**Stored data:**
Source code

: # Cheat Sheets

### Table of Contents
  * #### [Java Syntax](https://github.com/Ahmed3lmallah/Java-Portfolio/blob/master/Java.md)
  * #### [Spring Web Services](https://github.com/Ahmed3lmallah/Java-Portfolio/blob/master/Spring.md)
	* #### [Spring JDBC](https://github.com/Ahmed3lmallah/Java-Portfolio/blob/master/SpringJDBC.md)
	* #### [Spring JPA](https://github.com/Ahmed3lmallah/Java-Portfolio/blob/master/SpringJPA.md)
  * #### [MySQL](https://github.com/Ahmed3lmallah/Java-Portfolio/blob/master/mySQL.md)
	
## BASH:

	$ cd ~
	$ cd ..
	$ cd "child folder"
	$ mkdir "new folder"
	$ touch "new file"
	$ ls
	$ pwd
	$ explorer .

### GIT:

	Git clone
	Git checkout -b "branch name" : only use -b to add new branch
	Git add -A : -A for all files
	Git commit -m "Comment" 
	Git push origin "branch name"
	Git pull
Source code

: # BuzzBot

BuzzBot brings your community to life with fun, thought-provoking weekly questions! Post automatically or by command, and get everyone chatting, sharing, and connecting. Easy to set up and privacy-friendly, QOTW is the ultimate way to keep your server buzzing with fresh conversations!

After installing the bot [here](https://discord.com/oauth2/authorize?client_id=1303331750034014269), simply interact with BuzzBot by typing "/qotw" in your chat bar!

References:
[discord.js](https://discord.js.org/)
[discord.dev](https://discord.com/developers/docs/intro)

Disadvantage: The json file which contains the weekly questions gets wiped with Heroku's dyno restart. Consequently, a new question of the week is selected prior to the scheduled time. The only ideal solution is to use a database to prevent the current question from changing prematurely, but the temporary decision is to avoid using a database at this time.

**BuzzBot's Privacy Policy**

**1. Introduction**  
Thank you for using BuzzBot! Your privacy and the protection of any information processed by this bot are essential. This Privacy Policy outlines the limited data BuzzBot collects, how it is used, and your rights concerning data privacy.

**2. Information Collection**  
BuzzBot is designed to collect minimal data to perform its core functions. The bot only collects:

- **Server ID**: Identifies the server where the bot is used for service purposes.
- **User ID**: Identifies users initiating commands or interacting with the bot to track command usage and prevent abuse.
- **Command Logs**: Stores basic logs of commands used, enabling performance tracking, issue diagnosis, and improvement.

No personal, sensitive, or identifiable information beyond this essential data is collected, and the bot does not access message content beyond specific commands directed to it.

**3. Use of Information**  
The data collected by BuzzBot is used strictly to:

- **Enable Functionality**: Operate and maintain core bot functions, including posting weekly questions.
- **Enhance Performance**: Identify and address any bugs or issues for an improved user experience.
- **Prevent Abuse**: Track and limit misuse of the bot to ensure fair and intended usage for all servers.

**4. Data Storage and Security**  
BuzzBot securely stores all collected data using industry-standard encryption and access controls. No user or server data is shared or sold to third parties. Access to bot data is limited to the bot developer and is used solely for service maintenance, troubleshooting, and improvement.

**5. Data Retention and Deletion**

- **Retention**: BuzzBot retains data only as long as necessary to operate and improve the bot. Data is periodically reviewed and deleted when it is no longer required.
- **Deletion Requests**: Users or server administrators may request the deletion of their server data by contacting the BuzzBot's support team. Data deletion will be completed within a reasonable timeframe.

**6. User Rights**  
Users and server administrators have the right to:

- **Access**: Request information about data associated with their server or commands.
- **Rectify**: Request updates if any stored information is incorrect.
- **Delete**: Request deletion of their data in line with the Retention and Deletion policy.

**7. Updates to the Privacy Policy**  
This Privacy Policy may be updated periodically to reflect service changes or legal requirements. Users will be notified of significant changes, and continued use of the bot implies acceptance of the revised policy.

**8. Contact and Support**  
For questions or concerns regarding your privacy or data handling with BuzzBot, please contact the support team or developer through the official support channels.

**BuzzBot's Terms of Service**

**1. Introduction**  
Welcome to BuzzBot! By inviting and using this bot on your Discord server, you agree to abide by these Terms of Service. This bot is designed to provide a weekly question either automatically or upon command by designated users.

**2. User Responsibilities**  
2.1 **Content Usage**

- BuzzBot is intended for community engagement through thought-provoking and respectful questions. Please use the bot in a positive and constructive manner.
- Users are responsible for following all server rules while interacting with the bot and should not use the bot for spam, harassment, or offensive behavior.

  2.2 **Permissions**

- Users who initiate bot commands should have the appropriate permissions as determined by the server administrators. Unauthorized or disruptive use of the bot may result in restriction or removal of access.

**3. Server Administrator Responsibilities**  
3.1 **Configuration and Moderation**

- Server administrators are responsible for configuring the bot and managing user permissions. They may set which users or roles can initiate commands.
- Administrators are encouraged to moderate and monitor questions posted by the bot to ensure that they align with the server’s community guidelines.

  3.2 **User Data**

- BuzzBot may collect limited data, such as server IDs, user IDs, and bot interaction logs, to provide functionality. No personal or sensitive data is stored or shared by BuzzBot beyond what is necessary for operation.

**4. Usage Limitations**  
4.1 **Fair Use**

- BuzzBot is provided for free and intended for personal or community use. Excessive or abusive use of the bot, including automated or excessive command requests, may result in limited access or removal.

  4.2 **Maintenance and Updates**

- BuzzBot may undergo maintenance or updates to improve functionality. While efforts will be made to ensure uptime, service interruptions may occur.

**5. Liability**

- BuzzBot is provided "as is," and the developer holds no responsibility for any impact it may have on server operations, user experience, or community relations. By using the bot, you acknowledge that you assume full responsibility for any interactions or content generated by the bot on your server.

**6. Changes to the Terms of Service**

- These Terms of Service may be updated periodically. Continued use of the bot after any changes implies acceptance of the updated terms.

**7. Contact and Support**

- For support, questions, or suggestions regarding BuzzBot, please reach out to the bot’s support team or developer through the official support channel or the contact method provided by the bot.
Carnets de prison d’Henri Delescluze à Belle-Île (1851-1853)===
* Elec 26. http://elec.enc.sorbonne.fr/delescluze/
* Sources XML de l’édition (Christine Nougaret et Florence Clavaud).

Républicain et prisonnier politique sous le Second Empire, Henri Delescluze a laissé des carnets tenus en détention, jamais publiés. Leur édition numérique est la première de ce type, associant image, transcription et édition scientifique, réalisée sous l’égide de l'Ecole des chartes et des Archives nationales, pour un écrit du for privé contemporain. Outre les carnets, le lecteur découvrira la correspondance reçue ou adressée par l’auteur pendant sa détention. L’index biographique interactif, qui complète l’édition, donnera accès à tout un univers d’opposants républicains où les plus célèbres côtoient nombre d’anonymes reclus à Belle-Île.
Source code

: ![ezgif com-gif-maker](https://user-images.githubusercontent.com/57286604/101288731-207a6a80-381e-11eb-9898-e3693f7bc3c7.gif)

**Task brief:** Set every line of the data down again, word for word.

**Solution to this exercise:**
Source code

: # Cheat Sheets

### Table of Contents
  * #### [Java Syntax](https://github.com/Ahmed3lmallah/Java-Portfolio/blob/master/Java.md)
  * #### [Spring Web Services](https://github.com/Ahmed3lmallah/Java-Portfolio/blob/master/Spring.md)
	* #### [Spring JDBC](https://github.com/Ahmed3lmallah/Java-Portfolio/blob/master/SpringJDBC.md)
	* #### [Spring JPA](https://github.com/Ahmed3lmallah/Java-Portfolio/blob/master/SpringJPA.md)
  * #### [MySQL](https://github.com/Ahmed3lmallah/Java-Portfolio/blob/master/mySQL.md)
	
## BASH:

	$ cd ~
	$ cd ..
	$ cd "child folder"
	$ mkdir "new folder"
	$ touch "new file"
	$ ls
	$ pwd
	$ explorer .

### GIT:

	Git clone
	Git checkout -b "branch name" : only use -b to add new branch
	Git add -A : -A for all files
	Git commit -m "Comment" 
	Git push origin "branch name"
	Git pull
Source code

: # BuzzBot

BuzzBot brings your community to life with fun, thought-provoking weekly questions! Post automatically or by command, and get everyone chatting, sharing, and connecting. Easy to set up and privacy-friendly, QOTW is the ultimate way to keep your server buzzing with fresh conversations!

After installing the bot [here](https://discord.com/oauth2/authorize?client_id=1303331750034014269), simply interact with BuzzBot by typing "/qotw" in your chat bar!

References:
[discord.js](https://discord.js.org/)
[discord.dev](https://discord.com/developers/docs/intro)

Disadvantage: The json file which contains the weekly questions gets wiped with Heroku's dyno restart. Consequently, a new question of the week is selected prior to the scheduled time. The only ideal solution is to use a database to prevent the current question from changing prematurely, but the temporary decision is to avoid using a database at this time.

**BuzzBot's Privacy Policy**

**1. Introduction**  
Thank you for using BuzzBot! Your privacy and the protection of any information processed by this bot are essential. This Privacy Policy outlines the limited data BuzzBot collects, how it is used, and your rights concerning data privacy.

**2. Information Collection**  
BuzzBot is designed to collect minimal data to perform its core functions. The bot only collects:

- **Server ID**: Identifies the server where the bot is used for service purposes.
- **User ID**: Identifies users initiating commands or interacting with the bot to track command usage and prevent abuse.
- **Command Logs**: Stores basic logs of commands used, enabling performance tracking, issue diagnosis, and improvement.

No personal, sensitive, or identifiable information beyond this essential data is collected, and the bot does not access message content beyond specific commands directed to it.

**3. Use of Information**  
The data collected by BuzzBot is used strictly to:

- **Enable Functionality**: Operate and maintain core bot functions, including posting weekly questions.
- **Enhance Performance**: Identify and address any bugs or issues for an improved user experience.
- **Prevent Abuse**: Track and limit misuse of the bot to ensure fair and intended usage for all servers.

**4. Data Storage and Security**  
BuzzBot securely stores all collected data using industry-standard encryption and access controls. No user or server data is shared or sold to third parties. Access to bot data is limited to the bot developer and is used solely for service maintenance, troubleshooting, and improvement.

**5. Data Retention and Deletion**

- **Retention**: BuzzBot retains data only as long as necessary to operate and improve the bot. Data is periodically reviewed and deleted when it is no longer required.
- **Deletion Requests**: Users or server administrators may request the deletion of their server data by contacting the BuzzBot's support team. Data deletion will be completed within a reasonable timeframe.

**6. User Rights**  
Users and server administrators have the right to:

- **Access**: Request information about data associated with their server or commands.
- **Rectify**: Request updates if any stored information is incorrect.
- **Delete**: Request deletion of their data in line with the Retention and Deletion policy.

**7. Updates to the Privacy Policy**  
This Privacy Policy may be updated periodically to reflect service changes or legal requirements. Users will be notified of significant changes, and continued use of the bot implies acceptance of the revised policy.

**8. Contact and Support**  
For questions or concerns regarding your privacy or data handling with BuzzBot, please contact the support team or developer through the official support channels.

**BuzzBot's Terms of Service**

**1. Introduction**  
Welcome to BuzzBot! By inviting and using this bot on your Discord server, you agree to abide by these Terms of Service. This bot is designed to provide a weekly question either automatically or upon command by designated users.

**2. User Responsibilities**  
2.1 **Content Usage**

- BuzzBot is intended for community engagement through thought-provoking and respectful questions. Please use the bot in a positive and constructive manner.
- Users are responsible for following all server rules while interacting with the bot and should not use the bot for spam, harassment, or offensive behavior.

  2.2 **Permissions**

- Users who initiate bot commands should have the appropriate permissions as determined by the server administrators. Unauthorized or disruptive use of the bot may result in restriction or removal of access.

**3. Server Administrator Responsibilities**  
3.1 **Configuration and Moderation**

- Server administrators are responsible for configuring the bot and managing user permissions. They may set which users or roles can initiate commands.
- Administrators are encouraged to moderate and monitor questions posted by the bot to ensure that they align with the server’s community guidelines.

  3.2 **User Data**

- BuzzBot may collect limited data, such as server IDs, user IDs, and bot interaction logs, to provide functionality. No personal or sensitive data is stored or shared by BuzzBot beyond what is necessary for operation.

**4. Usage Limitations**  
4.1 **Fair Use**

- BuzzBot is provided for free and intended for personal or community use. Excessive or abusive use of the bot, including automated or excessive command requests, may result in limited access or removal.

  4.2 **Maintenance and Updates**

- BuzzBot may undergo maintenance or updates to improve functionality. While efforts will be made to ensure uptime, service interruptions may occur.

**5. Liability**

- BuzzBot is provided "as is," and the developer holds no responsibility for any impact it may have on server operations, user experience, or community relations. By using the bot, you acknowledge that you assume full responsibility for any interactions or content generated by the bot on your server.

**6. Changes to the Terms of Service**

- These Terms of Service may be updated periodically. Continued use of the bot after any changes implies acceptance of the updated terms.

**7. Contact and Support**

- For support, questions, or suggestions regarding BuzzBot, please reach out to the bot’s support team or developer through the official support channel or the contact method provided by the bot.
Carnets de prison d’Henri Delescluze à Belle-Île (1851-1853)===
* Elec 26. http://elec.enc.sorbonne.fr/delescluze/
* Sources XML de l’édition (Christine Nougaret et Florence Clavaud).

Républicain et prisonnier politique sous le Second Empire, Henri Delescluze a laissé des carnets tenus en détention, jamais publiés. Leur édition numérique est la première de ce type, associant image, transcription et édition scientifique, réalisée sous l’égide de l'Ecole des chartes et des Archives nationales, pour un écrit du for privé contemporain. Outre les carnets, le lecteur découvrira la correspondance reçue ou adressée par l’auteur pendant sa détention. L’index biographique interactif, qui complète l’édition, donnera accès à tout un univers d’opposants républicains où les plus célèbres côtoient nombre d’anonymes reclus à Belle-Île.
Source code

: ![ezgif com-gif-maker](https://user-images.githubusercontent.com/57286604/101288731-207a6a80-381e-11eb-9898-e3693f7bc3c7.gif)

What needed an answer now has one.